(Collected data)
------------------------------------------------

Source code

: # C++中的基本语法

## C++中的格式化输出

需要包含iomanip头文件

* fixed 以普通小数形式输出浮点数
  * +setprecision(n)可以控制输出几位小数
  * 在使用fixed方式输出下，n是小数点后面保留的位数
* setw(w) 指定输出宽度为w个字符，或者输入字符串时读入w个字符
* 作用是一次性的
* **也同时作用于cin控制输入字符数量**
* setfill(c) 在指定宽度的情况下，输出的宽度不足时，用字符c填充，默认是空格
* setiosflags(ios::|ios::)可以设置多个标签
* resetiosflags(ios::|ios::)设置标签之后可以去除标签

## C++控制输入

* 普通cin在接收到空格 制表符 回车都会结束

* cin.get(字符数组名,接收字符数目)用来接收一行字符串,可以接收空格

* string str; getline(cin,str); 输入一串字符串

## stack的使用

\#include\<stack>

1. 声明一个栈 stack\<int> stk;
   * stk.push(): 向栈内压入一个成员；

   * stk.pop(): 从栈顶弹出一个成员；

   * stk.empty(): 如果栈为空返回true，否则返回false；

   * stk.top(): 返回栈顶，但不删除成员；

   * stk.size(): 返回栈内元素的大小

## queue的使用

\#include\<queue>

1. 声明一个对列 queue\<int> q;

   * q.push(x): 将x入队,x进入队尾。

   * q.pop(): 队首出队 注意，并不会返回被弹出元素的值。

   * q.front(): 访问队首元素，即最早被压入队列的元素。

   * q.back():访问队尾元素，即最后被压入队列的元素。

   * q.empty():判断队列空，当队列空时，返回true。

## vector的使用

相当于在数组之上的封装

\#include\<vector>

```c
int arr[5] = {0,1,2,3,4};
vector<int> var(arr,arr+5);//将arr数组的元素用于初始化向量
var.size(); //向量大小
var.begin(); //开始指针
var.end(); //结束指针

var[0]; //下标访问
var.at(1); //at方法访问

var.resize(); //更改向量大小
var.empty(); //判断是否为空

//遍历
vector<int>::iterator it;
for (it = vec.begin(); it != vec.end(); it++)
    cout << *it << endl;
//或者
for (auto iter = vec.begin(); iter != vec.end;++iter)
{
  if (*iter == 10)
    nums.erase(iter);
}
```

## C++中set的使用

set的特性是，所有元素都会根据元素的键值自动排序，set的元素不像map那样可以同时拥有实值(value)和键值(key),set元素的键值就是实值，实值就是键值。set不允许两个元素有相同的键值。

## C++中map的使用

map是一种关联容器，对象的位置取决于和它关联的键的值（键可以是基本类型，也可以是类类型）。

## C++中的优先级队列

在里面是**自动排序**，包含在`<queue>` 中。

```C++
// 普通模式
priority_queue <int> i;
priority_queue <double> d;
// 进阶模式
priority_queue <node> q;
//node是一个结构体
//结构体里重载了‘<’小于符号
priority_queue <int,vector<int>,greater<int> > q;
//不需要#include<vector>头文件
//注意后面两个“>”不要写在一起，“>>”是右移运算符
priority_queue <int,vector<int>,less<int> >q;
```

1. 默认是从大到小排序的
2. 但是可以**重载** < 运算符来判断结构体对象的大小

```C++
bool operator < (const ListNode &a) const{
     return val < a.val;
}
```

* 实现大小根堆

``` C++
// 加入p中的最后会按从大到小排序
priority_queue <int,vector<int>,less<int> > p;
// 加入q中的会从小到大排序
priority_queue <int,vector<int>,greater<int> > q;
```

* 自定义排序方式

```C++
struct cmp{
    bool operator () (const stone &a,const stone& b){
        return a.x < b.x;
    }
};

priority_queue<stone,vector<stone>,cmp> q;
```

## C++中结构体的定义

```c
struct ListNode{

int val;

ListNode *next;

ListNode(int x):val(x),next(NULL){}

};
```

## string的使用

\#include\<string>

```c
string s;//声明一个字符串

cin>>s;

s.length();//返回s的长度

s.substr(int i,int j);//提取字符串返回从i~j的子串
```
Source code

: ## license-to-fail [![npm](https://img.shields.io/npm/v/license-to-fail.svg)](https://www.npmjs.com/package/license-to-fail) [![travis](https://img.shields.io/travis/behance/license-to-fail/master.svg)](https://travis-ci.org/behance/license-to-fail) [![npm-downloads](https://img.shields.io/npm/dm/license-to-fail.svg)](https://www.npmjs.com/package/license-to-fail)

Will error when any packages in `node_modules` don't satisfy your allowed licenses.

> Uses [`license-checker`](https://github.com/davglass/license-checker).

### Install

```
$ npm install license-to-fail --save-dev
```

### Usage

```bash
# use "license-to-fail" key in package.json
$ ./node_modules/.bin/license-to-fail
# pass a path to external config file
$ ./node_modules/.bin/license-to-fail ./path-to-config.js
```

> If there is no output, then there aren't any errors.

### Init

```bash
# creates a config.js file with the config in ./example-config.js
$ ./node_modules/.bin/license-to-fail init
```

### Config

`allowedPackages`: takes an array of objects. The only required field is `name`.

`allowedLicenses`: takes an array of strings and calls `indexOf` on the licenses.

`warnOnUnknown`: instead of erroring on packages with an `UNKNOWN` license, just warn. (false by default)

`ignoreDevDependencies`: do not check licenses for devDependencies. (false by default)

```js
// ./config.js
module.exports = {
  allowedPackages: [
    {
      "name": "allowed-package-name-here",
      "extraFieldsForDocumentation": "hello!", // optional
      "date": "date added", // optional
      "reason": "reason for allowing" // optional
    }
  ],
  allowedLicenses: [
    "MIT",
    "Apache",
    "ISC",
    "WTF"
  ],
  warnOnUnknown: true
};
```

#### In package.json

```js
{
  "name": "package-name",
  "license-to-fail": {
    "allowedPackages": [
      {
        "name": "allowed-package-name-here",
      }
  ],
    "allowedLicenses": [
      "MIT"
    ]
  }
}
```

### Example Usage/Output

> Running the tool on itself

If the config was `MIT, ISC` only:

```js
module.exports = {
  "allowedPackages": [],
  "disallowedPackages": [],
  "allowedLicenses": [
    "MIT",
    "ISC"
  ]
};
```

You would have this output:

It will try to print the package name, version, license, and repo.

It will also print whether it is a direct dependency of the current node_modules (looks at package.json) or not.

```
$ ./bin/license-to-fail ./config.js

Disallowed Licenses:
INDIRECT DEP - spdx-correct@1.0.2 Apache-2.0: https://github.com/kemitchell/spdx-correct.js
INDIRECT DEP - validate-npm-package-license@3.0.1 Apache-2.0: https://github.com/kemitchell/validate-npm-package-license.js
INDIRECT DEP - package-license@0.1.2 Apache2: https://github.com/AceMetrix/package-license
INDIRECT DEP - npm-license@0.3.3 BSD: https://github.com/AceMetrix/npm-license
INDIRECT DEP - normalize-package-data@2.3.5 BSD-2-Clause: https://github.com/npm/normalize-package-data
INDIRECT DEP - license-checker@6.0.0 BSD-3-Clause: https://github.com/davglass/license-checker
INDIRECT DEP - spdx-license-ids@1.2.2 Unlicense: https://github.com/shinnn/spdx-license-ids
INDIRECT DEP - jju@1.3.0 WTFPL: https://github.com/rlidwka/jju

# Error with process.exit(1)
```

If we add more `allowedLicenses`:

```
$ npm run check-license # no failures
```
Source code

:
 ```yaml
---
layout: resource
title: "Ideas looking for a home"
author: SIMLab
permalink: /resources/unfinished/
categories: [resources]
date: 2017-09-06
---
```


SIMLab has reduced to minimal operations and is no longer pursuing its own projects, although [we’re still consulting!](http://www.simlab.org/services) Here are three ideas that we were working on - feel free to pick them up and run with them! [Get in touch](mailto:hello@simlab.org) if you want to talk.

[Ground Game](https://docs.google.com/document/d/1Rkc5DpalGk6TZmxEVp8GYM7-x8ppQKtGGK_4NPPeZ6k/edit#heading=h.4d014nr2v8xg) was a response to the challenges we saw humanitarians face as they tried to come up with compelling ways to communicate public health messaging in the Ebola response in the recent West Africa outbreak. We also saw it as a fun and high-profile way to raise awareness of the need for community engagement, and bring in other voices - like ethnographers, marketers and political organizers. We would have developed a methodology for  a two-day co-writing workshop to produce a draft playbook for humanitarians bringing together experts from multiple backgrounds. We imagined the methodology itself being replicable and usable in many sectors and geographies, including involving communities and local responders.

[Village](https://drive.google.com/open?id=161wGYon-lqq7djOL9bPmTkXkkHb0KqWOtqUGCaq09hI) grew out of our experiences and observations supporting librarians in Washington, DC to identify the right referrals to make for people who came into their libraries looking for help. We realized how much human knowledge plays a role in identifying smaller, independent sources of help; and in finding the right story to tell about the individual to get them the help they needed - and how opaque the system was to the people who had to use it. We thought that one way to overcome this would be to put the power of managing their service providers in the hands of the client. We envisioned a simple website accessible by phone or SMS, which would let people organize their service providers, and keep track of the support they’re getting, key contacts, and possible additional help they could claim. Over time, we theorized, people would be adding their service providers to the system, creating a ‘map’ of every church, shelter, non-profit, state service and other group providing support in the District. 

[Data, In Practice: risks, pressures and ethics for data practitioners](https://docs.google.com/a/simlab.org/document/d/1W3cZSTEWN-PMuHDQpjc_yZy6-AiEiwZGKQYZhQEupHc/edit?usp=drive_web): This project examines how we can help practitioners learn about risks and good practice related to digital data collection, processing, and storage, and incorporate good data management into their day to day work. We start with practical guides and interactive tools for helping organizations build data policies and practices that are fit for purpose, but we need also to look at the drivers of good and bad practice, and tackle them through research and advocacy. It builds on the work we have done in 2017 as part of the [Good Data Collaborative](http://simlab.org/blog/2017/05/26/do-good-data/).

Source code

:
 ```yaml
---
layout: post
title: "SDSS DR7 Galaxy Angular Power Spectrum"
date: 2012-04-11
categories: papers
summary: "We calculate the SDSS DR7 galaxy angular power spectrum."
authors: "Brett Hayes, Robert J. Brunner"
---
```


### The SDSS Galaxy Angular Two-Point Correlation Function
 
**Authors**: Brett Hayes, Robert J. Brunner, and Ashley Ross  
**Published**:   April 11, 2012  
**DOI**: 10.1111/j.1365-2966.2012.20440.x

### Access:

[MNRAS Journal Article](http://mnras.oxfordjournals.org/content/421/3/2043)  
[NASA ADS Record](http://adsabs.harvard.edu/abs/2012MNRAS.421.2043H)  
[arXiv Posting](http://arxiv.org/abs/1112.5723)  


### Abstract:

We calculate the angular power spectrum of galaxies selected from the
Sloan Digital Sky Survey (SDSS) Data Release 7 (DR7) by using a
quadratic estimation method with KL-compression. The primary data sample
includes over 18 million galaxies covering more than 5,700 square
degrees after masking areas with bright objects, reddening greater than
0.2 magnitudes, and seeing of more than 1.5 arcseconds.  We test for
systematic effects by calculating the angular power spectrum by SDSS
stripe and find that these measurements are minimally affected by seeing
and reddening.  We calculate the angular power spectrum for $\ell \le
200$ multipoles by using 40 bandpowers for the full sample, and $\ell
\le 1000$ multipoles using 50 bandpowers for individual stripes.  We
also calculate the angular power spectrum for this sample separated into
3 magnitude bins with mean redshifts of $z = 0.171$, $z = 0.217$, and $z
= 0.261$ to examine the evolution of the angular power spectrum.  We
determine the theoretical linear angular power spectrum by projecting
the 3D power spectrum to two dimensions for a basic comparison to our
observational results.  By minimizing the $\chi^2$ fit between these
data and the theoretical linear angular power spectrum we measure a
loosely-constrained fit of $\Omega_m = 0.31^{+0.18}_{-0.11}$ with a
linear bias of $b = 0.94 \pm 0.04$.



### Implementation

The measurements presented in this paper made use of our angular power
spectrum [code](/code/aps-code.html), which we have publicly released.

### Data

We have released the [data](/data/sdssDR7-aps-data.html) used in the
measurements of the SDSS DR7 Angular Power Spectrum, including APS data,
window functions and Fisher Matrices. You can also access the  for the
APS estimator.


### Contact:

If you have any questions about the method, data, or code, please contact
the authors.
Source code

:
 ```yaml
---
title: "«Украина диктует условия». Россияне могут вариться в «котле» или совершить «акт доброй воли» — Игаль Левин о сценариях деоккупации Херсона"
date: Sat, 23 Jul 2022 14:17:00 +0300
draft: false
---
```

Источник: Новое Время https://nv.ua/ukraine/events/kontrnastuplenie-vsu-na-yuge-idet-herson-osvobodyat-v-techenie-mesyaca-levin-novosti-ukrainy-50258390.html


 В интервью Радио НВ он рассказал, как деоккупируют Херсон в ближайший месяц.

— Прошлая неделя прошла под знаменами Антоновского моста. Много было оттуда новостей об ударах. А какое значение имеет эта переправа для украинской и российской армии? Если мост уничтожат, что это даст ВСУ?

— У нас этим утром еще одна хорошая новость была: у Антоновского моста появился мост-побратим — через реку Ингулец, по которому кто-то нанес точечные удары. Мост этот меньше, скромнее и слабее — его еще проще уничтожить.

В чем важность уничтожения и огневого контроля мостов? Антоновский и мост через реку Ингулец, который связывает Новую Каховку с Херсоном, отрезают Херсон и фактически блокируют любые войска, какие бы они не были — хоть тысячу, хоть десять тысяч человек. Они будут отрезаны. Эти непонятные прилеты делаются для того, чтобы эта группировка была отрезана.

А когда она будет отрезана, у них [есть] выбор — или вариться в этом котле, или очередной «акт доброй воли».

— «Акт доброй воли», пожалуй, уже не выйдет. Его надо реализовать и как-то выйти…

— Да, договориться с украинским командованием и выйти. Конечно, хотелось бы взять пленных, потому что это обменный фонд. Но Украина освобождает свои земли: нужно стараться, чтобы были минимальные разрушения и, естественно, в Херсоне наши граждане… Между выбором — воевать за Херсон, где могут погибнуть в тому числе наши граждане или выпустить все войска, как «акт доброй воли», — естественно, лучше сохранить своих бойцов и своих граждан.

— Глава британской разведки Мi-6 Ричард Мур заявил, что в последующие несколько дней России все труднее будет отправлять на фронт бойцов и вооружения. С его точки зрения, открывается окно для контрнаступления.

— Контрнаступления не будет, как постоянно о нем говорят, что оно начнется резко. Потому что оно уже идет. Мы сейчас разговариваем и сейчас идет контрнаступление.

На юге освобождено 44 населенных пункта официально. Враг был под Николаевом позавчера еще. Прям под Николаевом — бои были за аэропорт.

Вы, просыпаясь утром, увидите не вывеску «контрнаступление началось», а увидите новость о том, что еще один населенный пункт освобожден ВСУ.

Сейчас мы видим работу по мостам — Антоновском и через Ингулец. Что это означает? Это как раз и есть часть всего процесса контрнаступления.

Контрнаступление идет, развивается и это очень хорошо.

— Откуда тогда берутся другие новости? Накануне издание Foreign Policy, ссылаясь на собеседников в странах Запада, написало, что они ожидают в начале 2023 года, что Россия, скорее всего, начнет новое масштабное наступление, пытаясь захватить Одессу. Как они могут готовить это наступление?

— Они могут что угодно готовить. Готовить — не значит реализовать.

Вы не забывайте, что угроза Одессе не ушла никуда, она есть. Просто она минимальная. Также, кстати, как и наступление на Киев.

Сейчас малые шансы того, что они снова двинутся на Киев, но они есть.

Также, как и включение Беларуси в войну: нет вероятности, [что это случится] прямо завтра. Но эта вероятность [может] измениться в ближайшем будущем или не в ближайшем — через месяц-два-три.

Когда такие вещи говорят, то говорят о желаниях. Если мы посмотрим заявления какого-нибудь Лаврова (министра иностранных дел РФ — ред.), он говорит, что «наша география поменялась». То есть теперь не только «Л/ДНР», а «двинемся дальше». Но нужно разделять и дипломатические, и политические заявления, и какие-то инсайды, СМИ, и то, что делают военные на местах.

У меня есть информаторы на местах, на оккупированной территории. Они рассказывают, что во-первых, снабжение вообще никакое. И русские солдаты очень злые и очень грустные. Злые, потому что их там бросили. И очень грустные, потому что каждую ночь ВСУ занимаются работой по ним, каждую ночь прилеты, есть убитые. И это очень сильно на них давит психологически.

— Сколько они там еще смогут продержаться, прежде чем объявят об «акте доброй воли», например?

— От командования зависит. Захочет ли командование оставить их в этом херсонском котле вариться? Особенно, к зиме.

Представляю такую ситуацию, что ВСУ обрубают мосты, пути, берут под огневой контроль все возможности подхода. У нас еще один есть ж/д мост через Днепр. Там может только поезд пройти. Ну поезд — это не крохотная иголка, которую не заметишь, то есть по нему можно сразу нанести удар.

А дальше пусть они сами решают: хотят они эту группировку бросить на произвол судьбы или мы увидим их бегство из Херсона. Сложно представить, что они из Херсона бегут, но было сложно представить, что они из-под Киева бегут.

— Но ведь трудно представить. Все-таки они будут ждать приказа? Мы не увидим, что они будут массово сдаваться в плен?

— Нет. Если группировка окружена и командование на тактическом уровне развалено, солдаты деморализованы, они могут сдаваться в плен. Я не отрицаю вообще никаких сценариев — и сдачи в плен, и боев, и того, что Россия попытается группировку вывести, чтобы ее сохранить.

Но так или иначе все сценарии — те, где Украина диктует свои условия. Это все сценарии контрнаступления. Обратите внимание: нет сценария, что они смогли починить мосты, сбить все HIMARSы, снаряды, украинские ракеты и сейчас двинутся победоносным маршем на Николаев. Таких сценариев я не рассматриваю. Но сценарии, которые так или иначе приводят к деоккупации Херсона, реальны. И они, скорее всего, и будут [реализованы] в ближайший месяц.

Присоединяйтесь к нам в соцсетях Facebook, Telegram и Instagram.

------------------------------------------------

_Task to complete_: In your answer, include only the lines above starting at the line that holds "Когда такие вещи" and ending at the line that holds "массово сдаваться в плен?", copied exactly.

_Problem solution_:
Когда такие вещи говорят, то говорят о желаниях. Если мы посмотрим заявления какого-нибудь Лаврова (министра иностранных дел РФ — ред.), он говорит, что «наша география поменялась». То есть теперь не только «Л/ДНР», а «двинемся дальше». Но нужно разделять и дипломатические, и политические заявления, и какие-то инсайды, СМИ, и то, что делают военные на местах.

У меня есть информаторы на местах, на оккупированной территории. Они рассказывают, что во-первых, снабжение вообще никакое. И русские солдаты очень злые и очень грустные. Злые, потому что их там бросили. И очень грустные, потому что каждую ночь ВСУ занимаются работой по ним, каждую ночь прилеты, есть убитые. И это очень сильно на них давит психологически.

— Сколько они там еще смогут продержаться, прежде чем объявят об «акте доброй воли», например?

— От командования зависит. Захочет ли командование оставить их в этом херсонском котле вариться? Особенно, к зиме.

Представляю такую ситуацию, что ВСУ обрубают мосты, пути, берут под огневой контроль все возможности подхода. У нас еще один есть ж/д мост через Днепр. Там может только поезд пройти. Ну поезд — это не крохотная иголка, которую не заметишь, то есть по нему можно сразу нанести удар.

А дальше пусть они сами решают: хотят они эту группировку бросить на произвол судьбы или мы увидим их бегство из Херсона. Сложно представить, что они из Херсона бегут, но было сложно представить, что они из-под Киева бегут.

— Но ведь трудно представить. Все-таки они будут ждать приказа? Мы не увидим, что они будут массово сдаваться в плен?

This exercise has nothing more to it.